• [Dataset extract]
Start of Block
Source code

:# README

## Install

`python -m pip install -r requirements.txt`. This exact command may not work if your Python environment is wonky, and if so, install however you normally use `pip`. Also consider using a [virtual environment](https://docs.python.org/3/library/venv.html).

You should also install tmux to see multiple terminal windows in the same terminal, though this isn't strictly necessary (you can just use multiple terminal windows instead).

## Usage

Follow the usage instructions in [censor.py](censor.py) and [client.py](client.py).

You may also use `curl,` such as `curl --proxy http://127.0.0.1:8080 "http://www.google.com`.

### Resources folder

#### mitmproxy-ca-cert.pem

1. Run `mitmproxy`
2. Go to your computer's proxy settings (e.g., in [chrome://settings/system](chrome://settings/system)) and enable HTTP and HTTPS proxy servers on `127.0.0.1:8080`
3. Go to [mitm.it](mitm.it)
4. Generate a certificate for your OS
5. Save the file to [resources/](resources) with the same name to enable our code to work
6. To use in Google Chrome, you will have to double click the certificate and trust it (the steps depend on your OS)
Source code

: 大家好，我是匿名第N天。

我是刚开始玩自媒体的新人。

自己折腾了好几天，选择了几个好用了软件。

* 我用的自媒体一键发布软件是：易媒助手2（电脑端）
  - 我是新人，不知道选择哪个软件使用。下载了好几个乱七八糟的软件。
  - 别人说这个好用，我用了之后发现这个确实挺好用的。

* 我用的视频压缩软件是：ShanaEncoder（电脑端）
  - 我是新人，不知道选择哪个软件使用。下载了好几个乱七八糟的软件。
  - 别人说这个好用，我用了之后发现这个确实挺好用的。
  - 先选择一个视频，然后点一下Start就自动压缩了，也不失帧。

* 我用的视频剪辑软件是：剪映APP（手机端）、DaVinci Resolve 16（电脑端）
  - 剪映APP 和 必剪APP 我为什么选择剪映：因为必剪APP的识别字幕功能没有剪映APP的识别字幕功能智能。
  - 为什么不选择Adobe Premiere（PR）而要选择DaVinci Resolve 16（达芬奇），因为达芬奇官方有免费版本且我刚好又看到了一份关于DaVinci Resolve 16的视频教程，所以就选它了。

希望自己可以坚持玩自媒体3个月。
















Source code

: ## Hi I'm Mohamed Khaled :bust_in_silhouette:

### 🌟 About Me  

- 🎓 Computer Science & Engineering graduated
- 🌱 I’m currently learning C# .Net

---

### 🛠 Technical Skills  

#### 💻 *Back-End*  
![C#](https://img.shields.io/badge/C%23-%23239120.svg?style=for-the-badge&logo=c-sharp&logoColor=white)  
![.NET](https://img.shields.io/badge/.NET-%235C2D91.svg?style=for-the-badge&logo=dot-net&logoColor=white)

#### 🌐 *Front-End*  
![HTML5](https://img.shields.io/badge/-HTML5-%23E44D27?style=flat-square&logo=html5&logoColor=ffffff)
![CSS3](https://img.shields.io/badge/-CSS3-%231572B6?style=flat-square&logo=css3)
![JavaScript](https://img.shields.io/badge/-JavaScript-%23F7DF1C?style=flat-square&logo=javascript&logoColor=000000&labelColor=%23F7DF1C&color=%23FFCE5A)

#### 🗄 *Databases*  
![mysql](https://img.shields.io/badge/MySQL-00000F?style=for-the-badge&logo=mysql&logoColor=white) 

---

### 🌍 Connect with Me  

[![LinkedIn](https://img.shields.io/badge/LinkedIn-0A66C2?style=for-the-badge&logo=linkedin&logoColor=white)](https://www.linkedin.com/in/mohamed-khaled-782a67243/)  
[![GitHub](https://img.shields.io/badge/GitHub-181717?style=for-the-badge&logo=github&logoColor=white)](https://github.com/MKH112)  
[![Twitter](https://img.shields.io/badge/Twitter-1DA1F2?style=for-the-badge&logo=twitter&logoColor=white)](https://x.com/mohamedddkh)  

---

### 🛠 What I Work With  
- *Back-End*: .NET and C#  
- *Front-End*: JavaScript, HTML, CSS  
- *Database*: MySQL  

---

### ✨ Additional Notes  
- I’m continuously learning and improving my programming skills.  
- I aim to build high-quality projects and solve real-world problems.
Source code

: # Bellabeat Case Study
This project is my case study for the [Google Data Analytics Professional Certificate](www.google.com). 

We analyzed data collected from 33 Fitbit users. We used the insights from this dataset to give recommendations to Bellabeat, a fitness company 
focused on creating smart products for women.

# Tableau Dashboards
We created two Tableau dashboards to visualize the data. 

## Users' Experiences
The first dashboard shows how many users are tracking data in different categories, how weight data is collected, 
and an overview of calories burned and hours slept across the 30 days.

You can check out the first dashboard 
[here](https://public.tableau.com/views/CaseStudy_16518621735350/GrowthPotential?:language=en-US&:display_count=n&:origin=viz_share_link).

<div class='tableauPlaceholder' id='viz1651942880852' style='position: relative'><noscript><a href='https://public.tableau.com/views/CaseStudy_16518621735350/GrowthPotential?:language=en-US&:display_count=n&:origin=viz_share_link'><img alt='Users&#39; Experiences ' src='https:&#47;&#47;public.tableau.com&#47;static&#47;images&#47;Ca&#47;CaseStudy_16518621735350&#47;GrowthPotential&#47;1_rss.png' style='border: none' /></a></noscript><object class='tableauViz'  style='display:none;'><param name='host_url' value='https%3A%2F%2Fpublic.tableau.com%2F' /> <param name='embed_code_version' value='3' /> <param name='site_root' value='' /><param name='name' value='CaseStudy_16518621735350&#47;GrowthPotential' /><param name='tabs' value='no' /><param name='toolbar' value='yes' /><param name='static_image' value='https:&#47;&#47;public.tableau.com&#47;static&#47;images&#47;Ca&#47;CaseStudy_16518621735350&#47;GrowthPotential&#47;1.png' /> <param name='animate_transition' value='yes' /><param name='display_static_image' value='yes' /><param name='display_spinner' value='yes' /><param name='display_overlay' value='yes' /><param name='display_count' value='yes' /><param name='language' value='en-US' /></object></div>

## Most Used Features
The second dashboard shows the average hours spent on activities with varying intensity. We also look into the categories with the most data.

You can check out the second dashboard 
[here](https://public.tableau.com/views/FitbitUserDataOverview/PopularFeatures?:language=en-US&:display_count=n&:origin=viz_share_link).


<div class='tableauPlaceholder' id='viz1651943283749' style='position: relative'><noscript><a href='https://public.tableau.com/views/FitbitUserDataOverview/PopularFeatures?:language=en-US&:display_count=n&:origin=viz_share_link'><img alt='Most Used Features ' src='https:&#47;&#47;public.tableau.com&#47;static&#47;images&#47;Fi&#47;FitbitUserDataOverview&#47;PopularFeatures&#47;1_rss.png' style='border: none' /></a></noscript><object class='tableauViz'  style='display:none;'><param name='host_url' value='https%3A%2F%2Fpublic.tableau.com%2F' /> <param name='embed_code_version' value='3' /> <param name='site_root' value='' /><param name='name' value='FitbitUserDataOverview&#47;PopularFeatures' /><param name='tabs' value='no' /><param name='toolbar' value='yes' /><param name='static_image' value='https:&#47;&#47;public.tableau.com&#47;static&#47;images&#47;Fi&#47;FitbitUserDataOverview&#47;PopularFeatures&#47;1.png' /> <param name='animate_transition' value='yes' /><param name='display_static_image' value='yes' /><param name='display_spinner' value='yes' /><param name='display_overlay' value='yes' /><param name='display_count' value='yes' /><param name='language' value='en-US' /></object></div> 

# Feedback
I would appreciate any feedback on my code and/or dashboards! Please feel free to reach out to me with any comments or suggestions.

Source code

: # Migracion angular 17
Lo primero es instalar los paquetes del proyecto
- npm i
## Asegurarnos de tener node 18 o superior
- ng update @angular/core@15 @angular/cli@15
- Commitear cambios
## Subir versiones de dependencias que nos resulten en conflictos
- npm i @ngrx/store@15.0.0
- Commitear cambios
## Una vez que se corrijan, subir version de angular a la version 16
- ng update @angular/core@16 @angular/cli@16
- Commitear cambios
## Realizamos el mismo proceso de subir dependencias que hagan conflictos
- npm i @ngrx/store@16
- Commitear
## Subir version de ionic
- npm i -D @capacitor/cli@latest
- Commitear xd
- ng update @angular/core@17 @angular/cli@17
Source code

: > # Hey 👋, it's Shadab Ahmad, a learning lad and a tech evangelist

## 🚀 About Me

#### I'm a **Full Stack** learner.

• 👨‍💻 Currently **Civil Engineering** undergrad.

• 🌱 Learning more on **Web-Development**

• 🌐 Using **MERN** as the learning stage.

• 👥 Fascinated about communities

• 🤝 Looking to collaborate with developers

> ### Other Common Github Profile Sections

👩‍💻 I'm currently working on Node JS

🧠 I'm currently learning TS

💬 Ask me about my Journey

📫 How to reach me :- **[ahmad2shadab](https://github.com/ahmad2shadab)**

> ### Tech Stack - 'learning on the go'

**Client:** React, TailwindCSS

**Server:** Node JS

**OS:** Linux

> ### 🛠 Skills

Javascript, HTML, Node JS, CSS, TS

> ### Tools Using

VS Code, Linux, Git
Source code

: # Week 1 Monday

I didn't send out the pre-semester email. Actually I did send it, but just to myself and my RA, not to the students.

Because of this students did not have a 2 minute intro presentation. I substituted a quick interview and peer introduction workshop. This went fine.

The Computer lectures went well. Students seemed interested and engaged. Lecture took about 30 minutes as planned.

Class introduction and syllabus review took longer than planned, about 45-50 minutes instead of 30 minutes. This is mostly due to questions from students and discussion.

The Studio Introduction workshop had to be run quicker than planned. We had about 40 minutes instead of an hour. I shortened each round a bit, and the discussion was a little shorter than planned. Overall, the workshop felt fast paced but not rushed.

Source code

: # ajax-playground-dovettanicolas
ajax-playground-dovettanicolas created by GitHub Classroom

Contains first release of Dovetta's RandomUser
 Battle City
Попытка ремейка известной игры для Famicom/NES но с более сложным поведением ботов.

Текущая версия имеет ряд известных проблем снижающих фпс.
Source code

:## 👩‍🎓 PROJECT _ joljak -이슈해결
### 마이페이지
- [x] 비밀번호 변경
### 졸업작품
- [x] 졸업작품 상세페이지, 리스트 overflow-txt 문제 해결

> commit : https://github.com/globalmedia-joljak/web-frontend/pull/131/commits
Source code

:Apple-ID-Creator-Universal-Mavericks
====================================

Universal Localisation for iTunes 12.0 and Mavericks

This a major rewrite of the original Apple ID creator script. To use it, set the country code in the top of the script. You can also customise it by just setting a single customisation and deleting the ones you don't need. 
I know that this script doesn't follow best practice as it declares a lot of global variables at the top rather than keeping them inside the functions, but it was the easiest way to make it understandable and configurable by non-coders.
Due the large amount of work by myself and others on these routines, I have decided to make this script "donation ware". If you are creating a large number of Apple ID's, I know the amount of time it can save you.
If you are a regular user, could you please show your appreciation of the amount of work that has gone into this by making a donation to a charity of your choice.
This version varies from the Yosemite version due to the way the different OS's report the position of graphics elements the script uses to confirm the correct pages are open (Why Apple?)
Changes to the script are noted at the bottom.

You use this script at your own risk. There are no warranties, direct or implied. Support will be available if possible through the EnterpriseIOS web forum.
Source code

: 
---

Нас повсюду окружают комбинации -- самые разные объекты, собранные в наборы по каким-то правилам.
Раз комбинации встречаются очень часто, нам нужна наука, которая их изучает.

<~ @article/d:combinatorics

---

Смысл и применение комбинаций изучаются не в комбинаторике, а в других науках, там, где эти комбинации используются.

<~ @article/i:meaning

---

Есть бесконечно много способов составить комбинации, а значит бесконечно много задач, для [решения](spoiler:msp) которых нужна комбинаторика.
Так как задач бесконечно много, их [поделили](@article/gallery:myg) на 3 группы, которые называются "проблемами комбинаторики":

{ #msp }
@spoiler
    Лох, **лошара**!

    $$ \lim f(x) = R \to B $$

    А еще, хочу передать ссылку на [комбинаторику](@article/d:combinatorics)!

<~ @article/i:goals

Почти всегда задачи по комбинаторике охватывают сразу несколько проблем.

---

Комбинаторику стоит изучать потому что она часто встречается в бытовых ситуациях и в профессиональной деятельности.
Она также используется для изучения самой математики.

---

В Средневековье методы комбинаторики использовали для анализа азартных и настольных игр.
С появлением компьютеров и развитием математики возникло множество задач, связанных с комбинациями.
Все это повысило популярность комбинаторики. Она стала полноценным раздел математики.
End of Block
• [Exercise details] Return only the lines of the records in which the string "conflictos" appears.

• [Answer space]
## Subir versiones de dependencias que nos resulten en conflictos
## Realizamos el mismo proceso de subir dependencias que hagan conflictos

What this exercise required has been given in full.